After investing so much time thinking about how to construct books, it's fascinating to see how some creative people are deconstructing them in the name of art.
Like all writers, I love books -- to read them, hold them, admire their covers, collect them, discuss them and write them. I have hundreds of books in my home but can't resist adding more or searching for new ones in bookstores.
I consider myself a true bibliophile and as such, I've been concerned this whole e-book phenomena means it won't be long before books as most of us know them will be found only in libraries, yard sales and antique shops. Or in expensive homes, all with color-coordinated redone covers, as I read about in a recent New York Times article about using books in decorating.
I recently stumbled into a handicrafts shop that displayed amazing art creations from recycled books and it was comforting to see that even if e-books are taking over the world, there are those who still appreciate the beauty of books in their traditional form.
There were purses made from book covers selling at more than $100 each, but I suspect many female mystery fans would die to own a Nancy Drew handbag like these.
Another artist turned book covers into small and large wallets, such as the Robin Hood one to the left.

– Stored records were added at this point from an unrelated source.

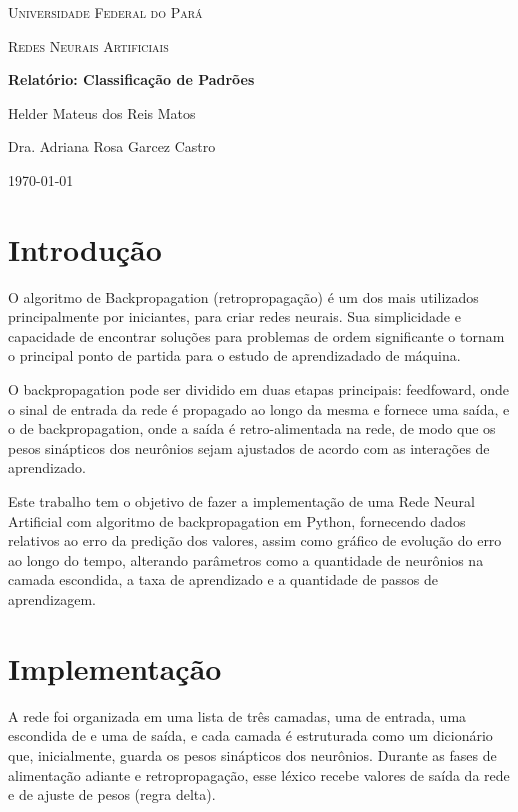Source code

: \documentclass[12pt,a4paper]{article}
\begin{document}
\begin{titlepage}
	\centering
	{\scshape\LARGE Universidade Federal do Pará \par}
	\vspace{1cm}
	{\scshape\Large Redes Neurais Artificiais\par}
	\vspace{1.5cm}
	{\huge\bfseries Relatório: Classificação de Padrões\par}
	\vspace{2cm}
	{\Large Helder Mateus dos Reis Matos\par}
	\vfill
	Dra. Adriana Rosa Garcez Castro
	\vfill
	{\large \today\par}
\end{titlepage}

\tableofcontents
\newpage
\section{Introdução}
\qquad O algoritmo de Backpropagation (retropropagação) é um dos mais utilizados principalmente por iniciantes, para criar redes neurais. Sua simplicidade e capacidade de encontrar soluções para problemas de ordem significante o tornam o principal ponto de partida para o estudo de aprendizadado de máquina.
	
\qquad O backpropagation pode ser dividido em duas etapas principais: feedfoward, onde o sinal de entrada da rede é propagado ao longo da mesma e fornece uma saída, e o de backpropagation, onde a saída é retro-alimentada na rede, de modo que os pesos sinápticos dos neurônios sejam ajustados de acordo com as interações de aprendizado.
	
\qquad Este trabalho tem o objetivo de fazer a implementação de uma Rede Neural Artificial com algoritmo de backpropagation em Python, fornecendo dados relativos ao erro da predição dos valores, assim como gráfico de evolução do erro ao longo do tempo, alterando parâmetros como a quantidade de neurônios na camada escondida, a taxa de aprendizado e a quantidade de passos de aprendizagem.

\section{Implementação}
\qquad A rede foi organizada em uma lista de três camadas, uma de entrada, uma escondida de e uma de saída, e cada camada é estruturada como um dicionário que, inicialmente, guarda os pesos sinápticos dos neurônios. Durante as fases de alimentação adiante e retropropagação, esse léxico recebe valores de saída da rede e de ajuste de pesos (regra delta).
\end{document}
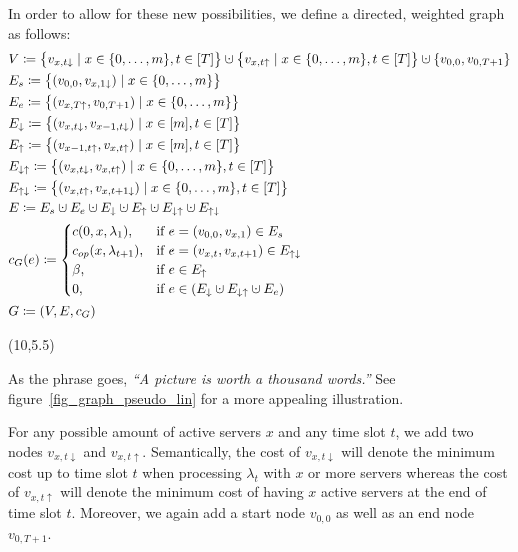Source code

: \documentclass[hidelinks]{article}
\theoremstyle{plain}
\theoremstyle{definition}
\theoremstyle{rem}
\newcommand{\costs}{c}
\newcommand{\opcosts}{c_{op}}
\newcommand{\fromto}[2]{\{#1,\ldots,#2\}}
\newcommand{\dotcup}{\mathbin{\mathaccent\cdot\cup}}
\begin{document}
In order to allow for these new possibilities, we define a directed, weighted graph as follows:
\begin{align*}
	&V\coloneqq\bigl\{v_{x,t\downarrow}\mid x\in\fromto{0}{m},t\in[T]\bigr\}\dotcup\bigl\{v_{x,t\uparrow}\mid x\in\fromto{0}{m},t\in[T]\bigr\}\dotcup\{v_{0,0},v_{0,T+1}\}\\
	&E_s\coloneqq\bigl\{(v_{0,0},v_{x,1\downarrow})\mid x\in\fromto{0}{m}\bigr\}\\
	&E_e\coloneqq\bigl\{(v_{x,T\uparrow},v_{0,T+1})\mid x\in\fromto{0}{m}\bigr\}\\
	&E_\downarrow\coloneqq\bigl\{(v_{x,t\downarrow},v_{x-1,t\downarrow})\mid x\in[m],t\in[T]\bigr\}\\
	&E_\uparrow\coloneqq\bigl\{(v_{x-1,t\uparrow},v_{x,t\uparrow})\mid x\in[m],t\in[T]\bigr\}\\
	&E_{\downarrow\uparrow}\coloneqq\bigl\{(v_{x,t\downarrow},v_{x,t\uparrow})\mid x\in\fromto{0}{m},t\in[T]\bigr\}\\
	&E_{\uparrow\downarrow}\coloneqq\bigl\{(v_{x,t\uparrow},v_{x,t+1\downarrow})\mid x\in\fromto{0}{m},t\in[T]\bigr\}\\
	&E\coloneqq E_s\dotcup E_e\dotcup E_\downarrow\dotcup E_\uparrow\dotcup E_{\downarrow\uparrow}\dotcup E_{\uparrow\downarrow}\\
	&c_G(e)\coloneqq
	\begin{cases}
		\costs(0,x,\lambda_1), & \text{if $e=(v_{0,0},v_{x,1})\in E_s$}\\
		\opcosts(x,\lambda_{t+1}), & \text{if $e=(v_{x,t},v_{x,t+1})\in E_{\uparrow\downarrow}$}\\
		\beta, & \text{if $e\in E_\uparrow$}\\
		0, & \text{if $e\in(E_\downarrow\dotcup E_{\downarrow\uparrow}\dotcup E_e)$}
	\end{cases}\\
	&G\coloneqq(V,E,c_G)
\end{align*}
\begin{textblock}{3}(10,5.5)
\begin{framed}
As the phrase goes, \textit{``A picture is worth a thousand words.''} See figure~\ref{fig_graph_pseudo_lin} for a more appealing illustration.%
\end{framed}
\end{textblock}
For any possible amount of active servers $x$ and any time slot $t$, we add two nodes $v_{x,t\downarrow}$ and $v_{x,t\uparrow}$. Semantically, the cost of $v_{x,t\downarrow}$ will denote the minimum cost up to time slot $t$ when processing $\lambda_t$ with $x$ or more servers whereas the cost of $v_{x,t\uparrow}$ will denote the minimum cost of having $x$ active servers at the end of time slot $t$. Moreover, we again add a start node $v_{0,0}$ as well as an end node $v_{0,T+1}$. 
\end{document}

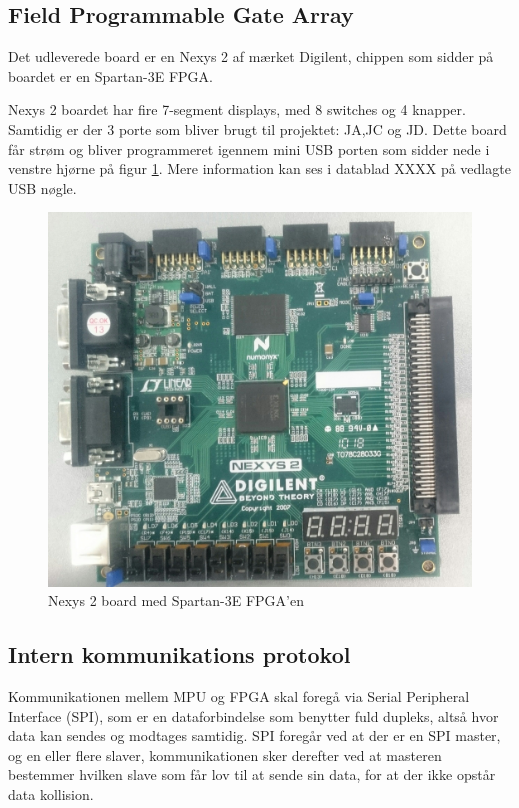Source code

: \subsection{Field Programmable Gate Array}

Det udleverede board er en Nexys 2 af mærket Digilent, chippen som sidder på boardet er en Spartan-3E FPGA.

Nexys 2 boardet har fire 7-segment displays, med 8 switches og 4 knapper. Samtidig er der 3 porte som bliver brugt til projektet: JA,JC og JD.
Dette board får strøm og bliver programmeret igennem mini USB porten som sidder nede i venstre hjørne på figur \ref{fig:Nexys2Board}.
Mere information kan ses i datablad XXXX på vedlagte USB nøgle.

\begin{figure}[!ht]
	\begin{center}
		\includegraphics[scale=0.08, angle =0]{Billeder/Nexys2Board.JPG}
	\end{center}
\caption{Nexys 2 board med Spartan-3E FPGA'en}
\label{fig:Nexys2Board}
\end{figure}

\subsection{Intern kommunikations protokol}
Kommunikationen mellem MPU og FPGA skal foregå via Serial Peripheral Interface (SPI), som er en dataforbindelse som benytter fuld dupleks, altså hvor data kan sendes og modtages samtidig.
SPI foregår ved at der er en SPI master, og en eller flere slaver, kommunikationen sker derefter ved at masteren bestemmer hvilken slave som får lov til at sende sin data, for at der ikke opstår data kollision.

There also were garlands made from creative cutouts of book pages. And a clever crafter fond of the phrases used in the Romance novel genre turned some of them into pins called "The Naughty Bits," such as "He Wanted to Punish." (I am reluctant to share the others, but suffice it to say they were titillating enough to make me blush.)
But my favorite reuse of books involved the creations of a woman identifying herself as "The Naughty Librarian" who "lives out every librarian's evil fantasy; taking paint, glue and even (gasp) A KNIFE to the precious books."
Artist and librarian Robn Delaloyle rescues and recycles unwanted books, sculpting them "into beautiful and unusual works of art" such as the three on the shelves to the left (one of which is now on my own bookshelf) and the crazy one below.
It had never occurred to me that a literary work of art could become a visual one, as well. Can anyone say the same about an e-book?